Burkina: le général Diendéré nie être le cerveau du putsch de 2015
Sa comparution était attendue depuis le début du procès il y a neuf mois : le général Gilbert Diendéré a catégoriquement nié lundi avoir été le cerveau de la tentative de coup d’Etat de 2015 au Burkina Faso.
« Je n’ai ni commandité, ni planifié, ni organisé, ni exécuté ce que d’aucuns appellent le coup d’Etat du 16 septembre 2015 », a déclaré le général à la barre, en treillis militaire et béret rouge, devant une salle d’audience pleine.
« J’ai juste assumé une situation donnée, sur les conseils des médiateurs et après accord de la hiérarchie militaire », a ajouté l’ancien chef du Régiment de sécurité présidentiel (RSP), l’unité d’élite de l’armée qui a perpétré le coup d’Etat.
Lors du pustch, le général Diendéré avait pris la tête du Conseil national pour la démocratie, organe dirigeant des putschistes, avant de rendre le pouvoir face à la pression populaire et à l’armée loyaliste.
Il est accusé d’atteinte à la sûreté de l’État, trahison et meurtre, lors des événements qui ont fait 14 morts et 270 blessés.
Au total 84 accusés sont jugés par un tribunal militaire à Ouagadougou, dont un autre général, Djibrill Bassolé, ancien ministre des Affaires étrangères sous l’ex-président Blaise Compaoré, également présent au procès.
« Le 16 septembre, des personnels du RSP ont fait irruption dans la salle du conseil des ministres, interpellant des responsables dont le président de la transition, le Premier ministre et deux autres membres du gouvernement qui ont ensuite été internés dans la résidence du palais (présidentiel) de Kossyam », a expliqué le général Diendéré, qui fut chef d’état-major particulier de Blaise Compaoré, renversé après 27 ans de pouvoir par un soulèvement populaire en octobre 2014, et auquel succéda un régime de transition.
– Le général incriminé –
« Devant cette situation, une rencontre de la hiérarchie militaire avec des médiateurs, l’ancien président Jean-Baptiste Ouedraogo et le cardinal Paul Ouedraogo, a été organisée ». Puis « la hiérarchie et les médiateurs ont souhaité rencontré le personnel du RSP pour trouver une solution à la crise ».
« Face à l’intransigeance des soldats, les médiateurs ont demandé à l’armée d’assumer. Le chef d’état-major général a dit que l’armée ne pouvait pas assumer et que c’était à ceux qui avaient commencé le mouvement de le faire ».

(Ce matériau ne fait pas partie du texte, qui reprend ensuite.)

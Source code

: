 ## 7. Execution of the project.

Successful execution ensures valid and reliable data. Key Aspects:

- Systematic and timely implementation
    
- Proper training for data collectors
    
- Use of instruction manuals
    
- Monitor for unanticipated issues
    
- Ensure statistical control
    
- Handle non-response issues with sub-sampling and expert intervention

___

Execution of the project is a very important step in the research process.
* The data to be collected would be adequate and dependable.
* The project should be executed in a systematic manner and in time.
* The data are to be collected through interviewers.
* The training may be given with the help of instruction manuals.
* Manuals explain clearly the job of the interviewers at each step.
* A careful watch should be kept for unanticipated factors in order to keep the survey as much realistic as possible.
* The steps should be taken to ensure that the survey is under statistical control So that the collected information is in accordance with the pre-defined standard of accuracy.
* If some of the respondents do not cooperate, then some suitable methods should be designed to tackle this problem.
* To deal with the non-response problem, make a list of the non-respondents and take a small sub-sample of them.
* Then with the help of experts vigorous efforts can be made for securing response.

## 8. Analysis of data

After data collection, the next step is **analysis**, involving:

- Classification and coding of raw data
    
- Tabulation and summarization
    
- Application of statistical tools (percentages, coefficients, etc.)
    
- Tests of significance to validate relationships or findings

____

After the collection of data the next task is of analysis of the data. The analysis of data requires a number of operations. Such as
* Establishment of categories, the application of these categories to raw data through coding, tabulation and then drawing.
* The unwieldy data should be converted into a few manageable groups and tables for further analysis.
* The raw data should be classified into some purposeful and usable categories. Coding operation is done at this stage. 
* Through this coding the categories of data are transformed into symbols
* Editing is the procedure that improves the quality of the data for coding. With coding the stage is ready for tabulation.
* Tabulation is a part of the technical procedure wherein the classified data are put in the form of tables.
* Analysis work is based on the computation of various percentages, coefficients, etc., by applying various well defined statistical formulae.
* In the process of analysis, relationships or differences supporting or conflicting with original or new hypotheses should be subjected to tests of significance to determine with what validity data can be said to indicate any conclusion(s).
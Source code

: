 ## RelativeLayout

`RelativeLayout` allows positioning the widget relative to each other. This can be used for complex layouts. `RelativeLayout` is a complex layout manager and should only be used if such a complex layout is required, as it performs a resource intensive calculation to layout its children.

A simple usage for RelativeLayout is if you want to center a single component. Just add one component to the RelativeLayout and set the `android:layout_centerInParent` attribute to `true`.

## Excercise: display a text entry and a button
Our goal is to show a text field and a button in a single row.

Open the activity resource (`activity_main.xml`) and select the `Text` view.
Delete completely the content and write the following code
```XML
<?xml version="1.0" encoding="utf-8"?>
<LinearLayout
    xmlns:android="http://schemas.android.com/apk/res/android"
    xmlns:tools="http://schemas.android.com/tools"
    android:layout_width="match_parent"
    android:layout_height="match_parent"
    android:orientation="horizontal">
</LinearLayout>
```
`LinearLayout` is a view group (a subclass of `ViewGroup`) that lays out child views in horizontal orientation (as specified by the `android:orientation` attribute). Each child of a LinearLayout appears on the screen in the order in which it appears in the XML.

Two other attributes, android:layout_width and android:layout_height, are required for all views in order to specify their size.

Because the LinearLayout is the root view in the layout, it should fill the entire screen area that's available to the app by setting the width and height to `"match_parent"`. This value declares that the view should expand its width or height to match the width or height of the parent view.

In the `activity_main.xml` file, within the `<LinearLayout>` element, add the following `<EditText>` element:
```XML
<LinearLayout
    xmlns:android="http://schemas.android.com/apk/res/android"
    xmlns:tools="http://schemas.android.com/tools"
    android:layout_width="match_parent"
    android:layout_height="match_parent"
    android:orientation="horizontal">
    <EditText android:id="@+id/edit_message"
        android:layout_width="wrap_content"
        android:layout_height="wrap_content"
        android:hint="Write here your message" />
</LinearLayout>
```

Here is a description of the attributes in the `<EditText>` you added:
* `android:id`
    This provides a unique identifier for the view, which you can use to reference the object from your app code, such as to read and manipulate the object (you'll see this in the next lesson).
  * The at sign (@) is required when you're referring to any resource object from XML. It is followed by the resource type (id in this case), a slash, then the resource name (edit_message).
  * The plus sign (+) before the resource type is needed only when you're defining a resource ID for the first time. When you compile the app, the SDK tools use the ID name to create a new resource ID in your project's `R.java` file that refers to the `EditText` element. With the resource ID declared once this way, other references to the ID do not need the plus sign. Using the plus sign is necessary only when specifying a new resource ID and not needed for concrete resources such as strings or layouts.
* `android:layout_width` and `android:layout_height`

« Je me suis trouvé obligé de prendre les devants bien que n’ayant pas été au début » du mouvement, a raconté Gilbert Diendéré.
L’audience a été suspendue en milieu de matinée pour disposer davantage de chaises dans la salle, afin d’accueillir plus de public.
Comme depuis le début du procès, un important dispositif sécuritaire était déployé autour du tribunal militaire délocalisé à Ouaga 2000, un quartier huppé de la capitale burkinabè.
Le 12 novembre, le colonel Boureima Kéré, chef d’état-major particulier auprès de la présidence au moment du putsch, avait incriminé à la barre le général Diendéré et la passivité des chefs de l’armée.
« Même si l’armée n’a pas assumé le coup d’État, elle a accompagné le mouvement du général Diendéré », avait-il déclaré.
Lors d’une réunion avec la hiérarchie militaire au ministère de la Défense, le général Diendéré avait menacé ceux qui s’opposeraient au putsch d’être « considérés comme des ennemis et traités comme tel », selon le colonel Kéré.
Le 9 juillet, l’adjudant-chef major Éloi Badiel, considéré comme le chef des opérations du putsch manqué, avait déclaré devant le tribunal avoir agi sur instruction « indirecte » du général Diendéré, précisant que ce dernier avait « instruit de procéder à l’arrestation des autorités de la transition ».
Le 4 juillet, l’adjudant Jean-Florent Nion, membre du commando qui a arrêté les autorités du régime de transition, avait également incriminé le général Diendéré comme le donneur d’ordres du coup d’Etat.